_Exercise brief_
Every line below between the line holding "Una cadena que" and the line holding "archivo ZIP que", inclusive, should be repeated exactly, and all other lines omitted.

_Supplied data_
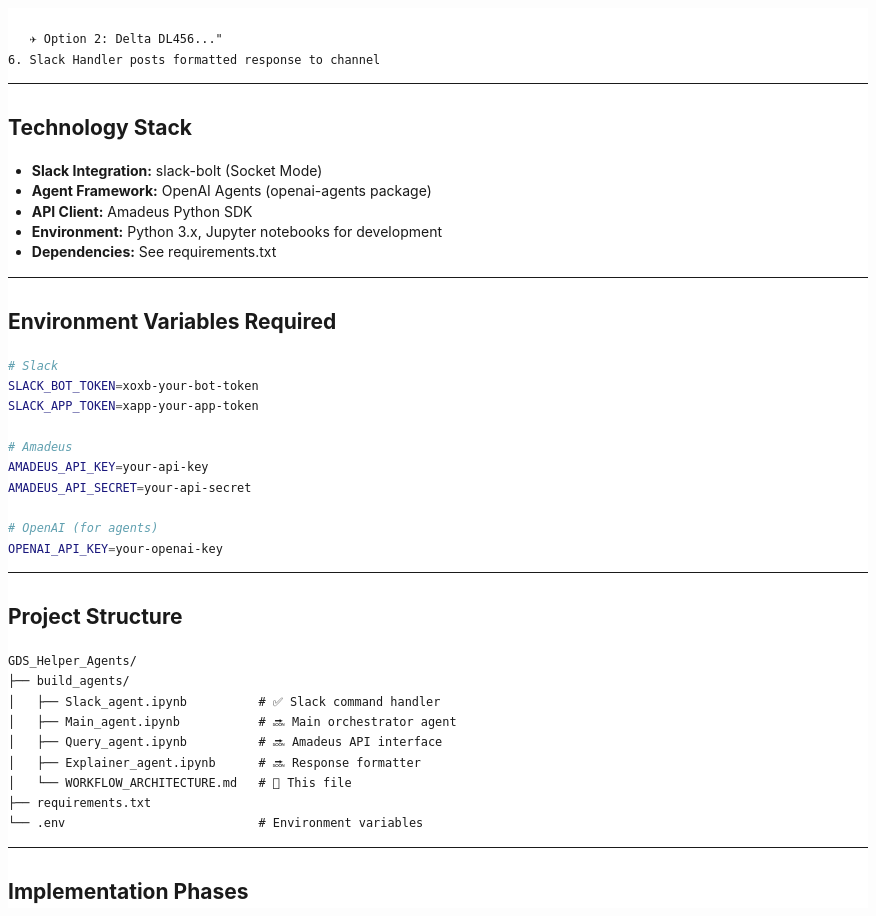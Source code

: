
 ```

   ✈️ Option 2: Delta DL456..."
6. Slack Handler posts formatted response to channel
```

---

## Technology Stack

- **Slack Integration:** slack-bolt (Socket Mode)
- **Agent Framework:** OpenAI Agents (openai-agents package)
- **API Client:** Amadeus Python SDK
- **Environment:** Python 3.x, Jupyter notebooks for development
- **Dependencies:** See requirements.txt

---

## Environment Variables Required

```bash
# Slack
SLACK_BOT_TOKEN=xoxb-your-bot-token
SLACK_APP_TOKEN=xapp-your-app-token

# Amadeus
AMADEUS_API_KEY=your-api-key
AMADEUS_API_SECRET=your-api-secret

# OpenAI (for agents)
OPENAI_API_KEY=your-openai-key
```

---

## Project Structure

```
GDS_Helper_Agents/
├── build_agents/
│   ├── Slack_agent.ipynb          # ✅ Slack command handler
│   ├── Main_agent.ipynb           # 🔜 Main orchestrator agent
│   ├── Query_agent.ipynb          # 🔜 Amadeus API interface
│   ├── Explainer_agent.ipynb      # 🔜 Response formatter
│   └── WORKFLOW_ARCHITECTURE.md   # 📄 This file
├── requirements.txt
└── .env                           # Environment variables
```

---

## Implementation Phases
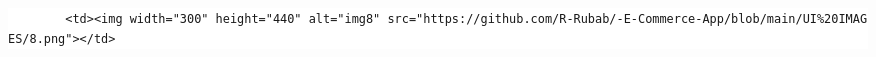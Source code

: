             <td><img width="300" height="440" alt="img8" src="https://github.com/R-Rubab/-E-Commerce-App/blob/main/UI%20IMAGES/8.png"></td>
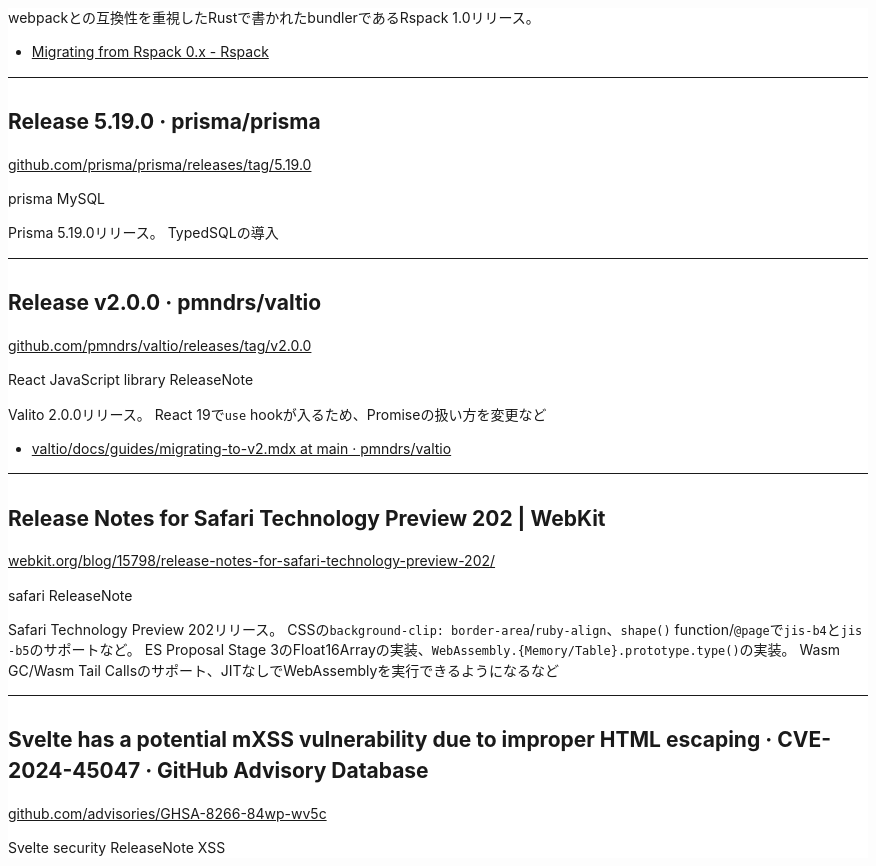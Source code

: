 webpackとの互換性を重視したRustで書かれたbundlerであるRspack 1.0リリース。

- [Migrating from Rspack 0.x - Rspack](https://rspack.dev/guide/migration/rspack_0.x "Migrating from Rspack 0.x - Rspack")

----

## Release 5.19.0 · prisma/prisma
[github.com/prisma/prisma/releases/tag/5.19.0](https://github.com/prisma/prisma/releases/tag/5.19.0 "Release 5.19.0 · prisma/prisma")
<p class="jser-tags jser-tag-icon"><span class="jser-tag">prisma</span> <span class="jser-tag">MySQL</span></p>

Prisma 5.19.0リリース。
TypedSQLの導入


----

## Release v2.0.0 · pmndrs/valtio
[github.com/pmndrs/valtio/releases/tag/v2.0.0](https://github.com/pmndrs/valtio/releases/tag/v2.0.0 "Release v2.0.0 · pmndrs/valtio")
<p class="jser-tags jser-tag-icon"><span class="jser-tag">React</span> <span class="jser-tag">JavaScript</span> <span class="jser-tag">library</span> <span class="jser-tag">ReleaseNote</span></p>

Valito 2.0.0リリース。
React 19で`use` hookが入るため、Promiseの扱い方を変更など

- [valtio/docs/guides/migrating-to-v2.mdx at main · pmndrs/valtio](https://github.com/pmndrs/valtio/blob/main/docs/guides/migrating-to-v2.mdx "valtio/docs/guides/migrating-to-v2.mdx at main · pmndrs/valtio")

----

## Release Notes for Safari Technology Preview 202 | WebKit
[webkit.org/blog/15798/release-notes-for-safari-technology-preview-202/](https://webkit.org/blog/15798/release-notes-for-safari-technology-preview-202/ "Release Notes for Safari Technology Preview 202 | WebKit")
<p class="jser-tags jser-tag-icon"><span class="jser-tag">safari</span> <span class="jser-tag">ReleaseNote</span></p>

Safari Technology Preview 202リリース。
CSSの`background-clip: border-area`/`ruby-align`、`shape()` function/`@page`で`jis-b4`と`jis-b5`のサポートなど。
ES Proposal Stage 3のFloat16Arrayの実装、`WebAssembly.{Memory/Table}.prototype.type()`の実装。
Wasm GC/Wasm Tail Callsのサポート、JITなしでWebAssemblyを実行できるようになるなど


----

## Svelte has a potential mXSS vulnerability due to improper HTML escaping · CVE-2024-45047 · GitHub Advisory Database
[github.com/advisories/GHSA-8266-84wp-wv5c](https://github.com/advisories/GHSA-8266-84wp-wv5c "Svelte has a potential mXSS vulnerability due to improper HTML escaping · CVE-2024-45047 · GitHub Advisory Database")
<p class="jser-tags jser-tag-icon"><span class="jser-tag">Svelte</span> <span class="jser-tag">security</span> <span class="jser-tag">ReleaseNote</span> <span class="jser-tag">XSS</span></p>

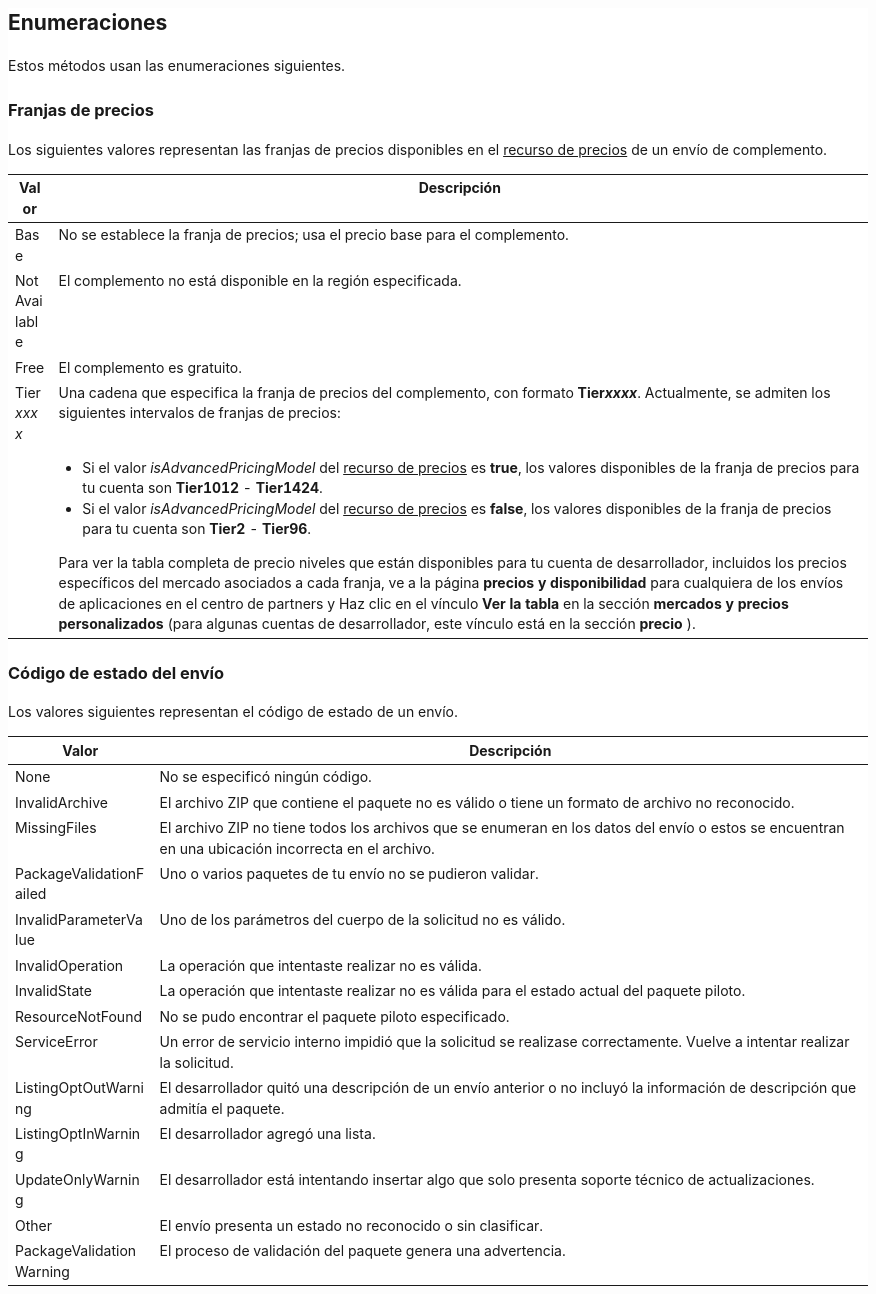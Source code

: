 ## <a name="enums"></a>Enumeraciones

Estos métodos usan las enumeraciones siguientes.

<span id="price-tiers" />

### <a name="price-tiers"></a>Franjas de precios

Los siguientes valores representan las franjas de precios disponibles en el [recurso de precios](#pricing-object) de un envío de complemento.

| Valor           | Descripción       |
|-----------------|------|
|  Base               |   No se establece la franja de precios; usa el precio base para el complemento.      |     
|  NotAvailable              |   El complemento no está disponible en la región especificada.    |     
|  Free              |   El complemento es gratuito.    |    
|  Tier*xxxx*               |   Una cadena que especifica la franja de precios del complemento, con formato **Tier<em>xxxx</em>**. Actualmente, se admiten los siguientes intervalos de franjas de precios:<br/><br/><ul><li>Si el valor *isAdvancedPricingModel* del [recurso de precios](#pricing-object) es **true**, los valores disponibles de la franja de precios para tu cuenta son **Tier1012** - **Tier1424**.</li><li>Si el valor *isAdvancedPricingModel* del [recurso de precios](#pricing-object) es **false**, los valores disponibles de la franja de precios para tu cuenta son **Tier2** - **Tier96**.</li></ul>Para ver la tabla completa de precio niveles que están disponibles para tu cuenta de desarrollador, incluidos los precios específicos del mercado asociados a cada franja, ve a la página **precios y disponibilidad** para cualquiera de los envíos de aplicaciones en el centro de partners y Haz clic en el vínculo **Ver la tabla** en la sección **mercados y precios personalizados** (para algunas cuentas de desarrollador, este vínculo está en la sección **precio** ).     |

<span id="submission-status-code" />

### <a name="submission-status-code"></a>Código de estado del envío

Los valores siguientes representan el código de estado de un envío.

| Valor           |  Descripción      |
|-----------------|---------------|
|  None            |     No se especificó ningún código.         |     
|      InvalidArchive        |     El archivo ZIP que contiene el paquete no es válido o tiene un formato de archivo no reconocido.  |
| MissingFiles | El archivo ZIP no tiene todos los archivos que se enumeran en los datos del envío o estos se encuentran en una ubicación incorrecta en el archivo. |
| PackageValidationFailed | Uno o varios paquetes de tu envío no se pudieron validar. |
| InvalidParameterValue | Uno de los parámetros del cuerpo de la solicitud no es válido. |
| InvalidOperation | La operación que intentaste realizar no es válida. |
| InvalidState | La operación que intentaste realizar no es válida para el estado actual del paquete piloto. |
| ResourceNotFound | No se pudo encontrar el paquete piloto especificado. |
| ServiceError | Un error de servicio interno impidió que la solicitud se realizase correctamente. Vuelve a intentar realizar la solicitud. |
| ListingOptOutWarning | El desarrollador quitó una descripción de un envío anterior o no incluyó la información de descripción que admitía el paquete. |
| ListingOptInWarning  | El desarrollador agregó una lista. |
| UpdateOnlyWarning | El desarrollador está intentando insertar algo que solo presenta soporte técnico de actualizaciones. |
| Other  | El envío presenta un estado no reconocido o sin clasificar. |
| PackageValidationWarning | El proceso de validación del paquete genera una advertencia. |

_Finished exercise_
|  Tier*xxxx*               |   Una cadena que especifica la franja de precios del complemento, con formato **Tier<em>xxxx</em>**. Actualmente, se admiten los siguientes intervalos de franjas de precios:<br/><br/><ul><li>Si el valor *isAdvancedPricingModel* del [recurso de precios](#pricing-object) es **true**, los valores disponibles de la franja de precios para tu cuenta son **Tier1012** - **Tier1424**.</li><li>Si el valor *isAdvancedPricingModel* del [recurso de precios](#pricing-object) es **false**, los valores disponibles de la franja de precios para tu cuenta son **Tier2** - **Tier96**.</li></ul>Para ver la tabla completa de precio niveles que están disponibles para tu cuenta de desarrollador, incluidos los precios específicos del mercado asociados a cada franja, ve a la página **precios y disponibilidad** para cualquiera de los envíos de aplicaciones en el centro de partners y Haz clic en el vínculo **Ver la tabla** en la sección **mercados y precios personalizados** (para algunas cuentas de desarrollador, este vínculo está en la sección **precio** ).     |

<span id="submission-status-code" />

### <a name="submission-status-code"></a>Código de estado del envío

Los valores siguientes representan el código de estado de un envío.

| Valor           |  Descripción      |
|-----------------|---------------|
|  None            |     No se especificó ningún código.         |     
|      InvalidArchive        |     El archivo ZIP que contiene el paquete no es válido o tiene un formato de archivo no reconocido.  |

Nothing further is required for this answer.